:: Records for the task

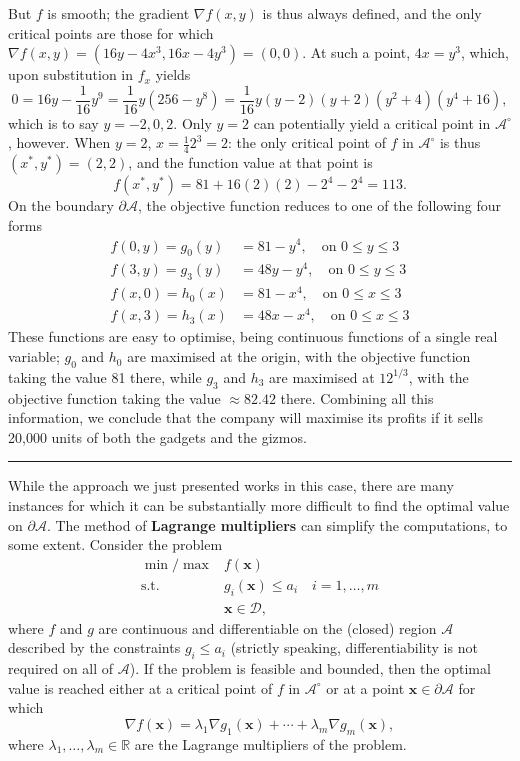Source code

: But $f$ is smooth; the gradient $\nabla f(x,y)$ is thus always defined, and the only critical points are those for which $\nabla f(x,y)=(16y-4x^3,16x-4y^3)=(0,0)$. At such a point, $4x=y^3$, which, upon substitution in $f_x$ yields $$0=16y-\frac{1}{16}y^9=\frac{1}{16}y(256-y^8)=\frac{1}{16}y(y-2)(y+2)(y^2+4)(y^4+16), $$ which is to say $y=-2,0,2$. Only $y=2$ can potentially yield a critical point in $\mathcal{A}^{\circ}$, however. When $y=2$, $x=\frac{1}{4}2^3=2$: the only critical point of $f$ in $\mathcal{A}^{\circ}$ is thus $(x^*,y^*)=(2,2)$, and the function value at that point is $$f(x^*,y^*)=81+16(2)(2)-2^4-2^4=113.$$  On the boundary $\partial\!\! \mathcal{A}$, the objective function reduces to one of the following four forms 
\begin{align*} 
f(0,y)=g_0(y)&=81-y^4,\quad \mbox{on }0\leq y\leq 3 \\ 
f(3,y)=g_3(y)&=48y-y^4, \quad \mbox{on }0\leq y\leq 3 \\ 
f(x,0)=h_0(x)&=81-x^4,\quad \mbox{on }0\leq x\leq 3  \\ 
f(x,3)=h_3(x)&=48x-x^4, \quad \mbox{on }0\leq x\leq 3 
\end{align*}
These functions are easy to optimise, being continuous functions of a single real variable; $g_0$ and $h_0$ are maximised at the origin, with the objective function taking the value 81 there, while $g_3$ and $h_3$ are maximised at $12^{1/3}$, with the objective function taking the value $\approx 82.42$ there. \newl Combining all this information, we conclude that the company will maximise its profits if it sells 20,000 units of both the gadgets and the gizmos.  
\begin{center}\rule{0.5\linewidth}{.4pt}\end{center}
While the approach we just presented works in this case, there are many instances for which it can be substantially more difficult to find the optimal value on $\partial\!\!\mathcal{A}$. The method of \textbf{Lagrange multipliers} can simplify the computations, to some extent. \newl Consider the problem
\[\begin{array}{rl}
\min/\max & f(\mathbf{x}) \\
\mbox{s.t.}
 & g_i(\mathbf{x})\leq a_i \quad i = 1,\ldots,m \\
 & \mathbf{x} \in \mathcal{D},
\end{array}\]
where $f$ and $g$ are continuous and differentiable on the (closed) region $\mathcal{A}$ described by the constraints $g_i\leq a_i$ (strictly speaking, differentiability is not required on all of $\mathcal{A}$). If the problem is feasible and bounded, then the optimal value is reached either at a critical point of $f$ in $\mathcal{A}^{\circ}$ or at a point $\mathbf{x}\in\partial\!\! \mathcal{A}$ for which $$\nabla f(\mathbf{x})=\lambda_1 \nabla g_1(\mathbf{x})+\cdots + \lambda_m\nabla g_m(\mathbf{x}),$$ where $\lambda_1,\ldots,\lambda_m\in \mathbb{R}$ are the Lagrange multipliers of the problem.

::::

Return the full listing exactly as written, without any of its images.

Source code

: But $f$ is smooth; the gradient $\nabla f(x,y)$ is thus always defined, and the only critical points are those for which $\nabla f(x,y)=(16y-4x^3,16x-4y^3)=(0,0)$. At such a point, $4x=y^3$, which, upon substitution in $f_x$ yields $$0=16y-\frac{1}{16}y^9=\frac{1}{16}y(256-y^8)=\frac{1}{16}y(y-2)(y+2)(y^2+4)(y^4+16), $$ which is to say $y=-2,0,2$. Only $y=2$ can potentially yield a critical point in $\mathcal{A}^{\circ}$, however. When $y=2$, $x=\frac{1}{4}2^3=2$: the only critical point of $f$ in $\mathcal{A}^{\circ}$ is thus $(x^*,y^*)=(2,2)$, and the function value at that point is $$f(x^*,y^*)=81+16(2)(2)-2^4-2^4=113.$$  On the boundary $\partial\!\! \mathcal{A}$, the objective function reduces to one of the following four forms 
\begin{align*} 
f(0,y)=g_0(y)&=81-y^4,\quad \mbox{on }0\leq y\leq 3 \\ 
f(3,y)=g_3(y)&=48y-y^4, \quad \mbox{on }0\leq y\leq 3 \\ 
f(x,0)=h_0(x)&=81-x^4,\quad \mbox{on }0\leq x\leq 3  \\ 
f(x,3)=h_3(x)&=48x-x^4, \quad \mbox{on }0\leq x\leq 3 
\end{align*}
These functions are easy to optimise, being continuous functions of a single real variable; $g_0$ and $h_0$ are maximised at the origin, with the objective function taking the value 81 there, while $g_3$ and $h_3$ are maximised at $12^{1/3}$, with the objective function taking the value $\approx 82.42$ there. \newl Combining all this information, we conclude that the company will maximise its profits if it sells 20,000 units of both the gadgets and the gizmos.  
\begin{center}\rule{0.5\linewidth}{.4pt}\end{center}
While the approach we just presented works in this case, there are many instances for which it can be substantially more difficult to find the optimal value on $\partial\!\!\mathcal{A}$. The method of \textbf{Lagrange multipliers} can simplify the computations, to some extent. \newl Consider the problem
\[\begin{array}{rl}
\min/\max & f(\mathbf{x}) \\
\mbox{s.t.}
 & g_i(\mathbf{x})\leq a_i \quad i = 1,\ldots,m \\
 & \mathbf{x} \in \mathcal{D},
\end{array}\]
where $f$ and $g$ are continuous and differentiable on the (closed) region $\mathcal{A}$ described by the constraints $g_i\leq a_i$ (strictly speaking, differentiability is not required on all of $\mathcal{A}$). If the problem is feasible and bounded, then the optimal value is reached either at a critical point of $f$ in $\mathcal{A}^{\circ}$ or at a point $\mathbf{x}\in\partial\!\! \mathcal{A}$ for which $$\nabla f(\mathbf{x})=\lambda_1 \nabla g_1(\mathbf{x})+\cdots + \lambda_m\nabla g_m(\mathbf{x}),$$ where $\lambda_1,\ldots,\lambda_m\in \mathbb{R}$ are the Lagrange multipliers of the problem.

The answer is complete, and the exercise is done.